Tuesday, September 11, 2012

United 93

United 93 (Paul Greengrass, 2006) "The War on Terror" turned the tide before it was even declared.  The efforts of the crew and passengers of United flight 93 insured that, as they assessed the situation quickly, made decisive plans and executed them unselfishly, in the process saving an unimaginable number of lives.  Who knows, besides the dishonored dead, what the target was?  We don't know.  We can't know.  But, after that, every airline passenger became more vigilant, and everybody who didn't put their seats in an upright position (or try to light their shoes) was seen with suspicion.  Anyone who attempted anything—short of hogging the overhead compartments, blocking the aisles in conversation, stealing somebody else's honey-nuts, or (god forbid) talking incessantly about themselves THE ENTIRE FLIGHT—against the common good, would be taken down and taken down hard, if not by security officers, then by the passengers themselves (and you had better luck with the security officers).  Flight 93 was when the terrorists started losing 55 minutes after the battles had begun.

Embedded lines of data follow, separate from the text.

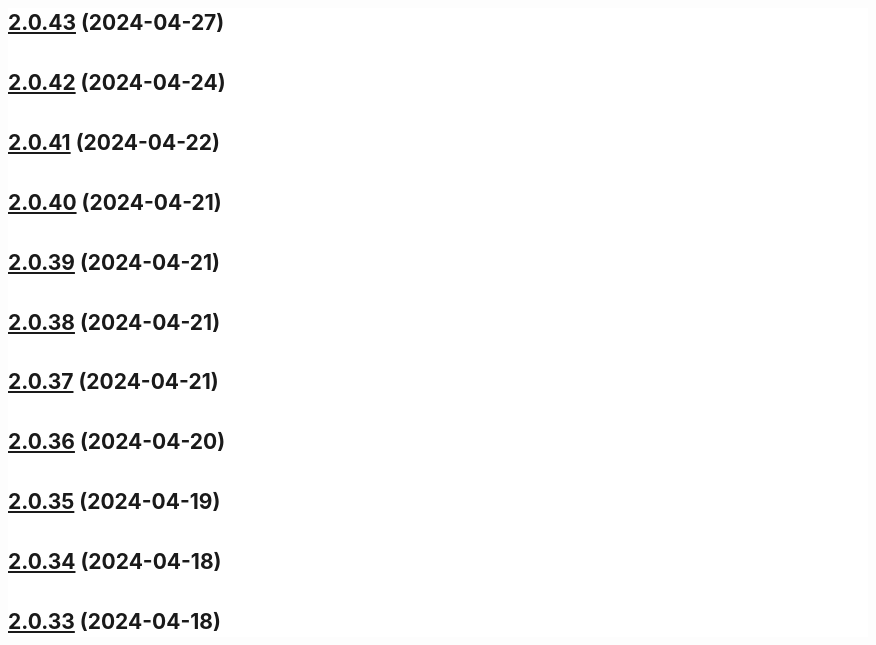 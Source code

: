 ## [2.0.43](https://github.com/tuffz/tuffz-nx-workspace/compare/shared-ui-image-embed-2.0.42...shared-ui-image-embed-2.0.43) (2024-04-27)

## [2.0.42](https://github.com/tuffz/tuffz-nx-workspace/compare/shared-ui-image-embed-2.0.41...shared-ui-image-embed-2.0.42) (2024-04-24)

## [2.0.41](https://github.com/tuffz/tuffz-nx-workspace/compare/shared-ui-image-embed-2.0.40...shared-ui-image-embed-2.0.41) (2024-04-22)

## [2.0.40](https://github.com/tuffz/tuffz-nx-workspace/compare/shared-ui-image-embed-2.0.39...shared-ui-image-embed-2.0.40) (2024-04-21)

## [2.0.39](https://github.com/tuffz/tuffz-nx-workspace/compare/shared-ui-image-embed-2.0.38...shared-ui-image-embed-2.0.39) (2024-04-21)

## [2.0.38](https://github.com/tuffz/tuffz-nx-workspace/compare/shared-ui-image-embed-2.0.37...shared-ui-image-embed-2.0.38) (2024-04-21)

## [2.0.37](https://github.com/tuffz/tuffz-nx-workspace/compare/shared-ui-image-embed-2.0.36...shared-ui-image-embed-2.0.37) (2024-04-21)

## [2.0.36](https://github.com/tuffz/tuffz-nx-workspace/compare/shared-ui-image-embed-2.0.35...shared-ui-image-embed-2.0.36) (2024-04-20)

## [2.0.35](https://github.com/tuffz/tuffz-nx-workspace/compare/shared-ui-image-embed-2.0.34...shared-ui-image-embed-2.0.35) (2024-04-19)

## [2.0.34](https://github.com/tuffz/tuffz-nx-workspace/compare/shared-ui-image-embed-2.0.33...shared-ui-image-embed-2.0.34) (2024-04-18)

## [2.0.33](https://github.com/tuffz/tuffz-nx-workspace/compare/shared-ui-image-embed-2.0.32...shared-ui-image-embed-2.0.33) (2024-04-18)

Greengrass' ingenious attempt to recreate the events on 9-11 leading up to and during that horrific flight (in real time, one might add) crackles and pops with a cinema verite energy that makes the most mundane of the circumstances take on an ironic heft.  We all know how the story went-only if merely how it ends—and it makes all the participants victims and their every action and utterance weighted with irony, their moments, being finite, that much more important.  The dawning realization that their rudimentary transport had become part of an organized plot to turn their flight into a weapon of targetted destruction is both horrific and inspiring, moving fast through the stages of grief, they decide to make the best of the situation in which they suspected they would not survive, and acted unselfishly to at least stop any further loss of life wherever they were heading, and, maybe, doubtfully, save their own.  In an unfolding world of uncertainty, they acted for the greater good.  

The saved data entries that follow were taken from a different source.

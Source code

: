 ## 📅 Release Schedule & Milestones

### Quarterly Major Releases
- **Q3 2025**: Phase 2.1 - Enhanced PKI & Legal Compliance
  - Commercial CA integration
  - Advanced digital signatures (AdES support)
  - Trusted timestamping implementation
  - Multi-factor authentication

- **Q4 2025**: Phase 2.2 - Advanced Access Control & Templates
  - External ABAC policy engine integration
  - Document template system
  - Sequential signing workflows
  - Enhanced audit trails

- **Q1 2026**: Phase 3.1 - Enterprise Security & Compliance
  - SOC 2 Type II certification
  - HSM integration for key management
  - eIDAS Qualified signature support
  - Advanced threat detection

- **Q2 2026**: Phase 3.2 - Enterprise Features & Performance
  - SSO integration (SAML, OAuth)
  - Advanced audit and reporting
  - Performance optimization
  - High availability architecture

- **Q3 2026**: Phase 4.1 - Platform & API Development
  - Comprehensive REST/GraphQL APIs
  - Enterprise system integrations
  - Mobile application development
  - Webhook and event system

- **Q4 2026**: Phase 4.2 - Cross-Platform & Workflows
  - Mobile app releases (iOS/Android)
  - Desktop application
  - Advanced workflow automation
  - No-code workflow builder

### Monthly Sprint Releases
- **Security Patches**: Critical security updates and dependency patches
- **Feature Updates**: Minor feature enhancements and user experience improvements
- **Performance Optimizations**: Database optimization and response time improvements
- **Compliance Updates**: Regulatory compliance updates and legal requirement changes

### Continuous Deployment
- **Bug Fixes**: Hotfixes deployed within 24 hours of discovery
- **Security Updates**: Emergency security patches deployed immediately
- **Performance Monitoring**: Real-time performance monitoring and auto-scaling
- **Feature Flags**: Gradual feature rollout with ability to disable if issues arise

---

It's an amazing story—civilians becoming warriors, victims not settling for that role.  And Greengrass' version is done without stars, no grand-standing, just the director's insistence on verisimilitude and energy, not enhancing the story with false heroics, but only the genuine ones, enhanced by its own choice not to editorialize.



Tuesday, July 10, 2012

Directed by John Ford

Directed by John Ford (Peter Bogdanovich, 1971, 2006) Bogdanovich's primer is a "viewer's digest" of some big things that that made John Ford such a powerful director not only in individual films, but also across a career of experience.  Generous clips from throughout his acreer illustrate points, punctuated by talking head clips from the '71 version including Ford himself (who is not very helpful, to say the least—by saying the least*—and is deliberately dismissive of the doing the whole critical analysis thing, much like a comedian hates to explain a joke, or a magician a trick), John Wayne, Henry Fonda, and James Stewart.  The 2006 update folds in Harry Carey, Jr., Maureen O'Hara, and analysis from Clint Eastwood, Martin Scorsese, Walter Hill, and Steven Spielberg, as well as Bogdanovich.  

The update has everything from the original re-jiggered to add more points, but there's more of a "legacy" feel to the thing, now, as the casts Ford depended on have dwindled—Ford was still alive during the first version—and so the next generation who grew up and learned their craft sitting in the theater watching Ford's images talk about "what John Ford means to me."  Also, as the man is gone now, there's a bit more psychological analysis and more delving into the man's irascible personality, already on full display in his interview.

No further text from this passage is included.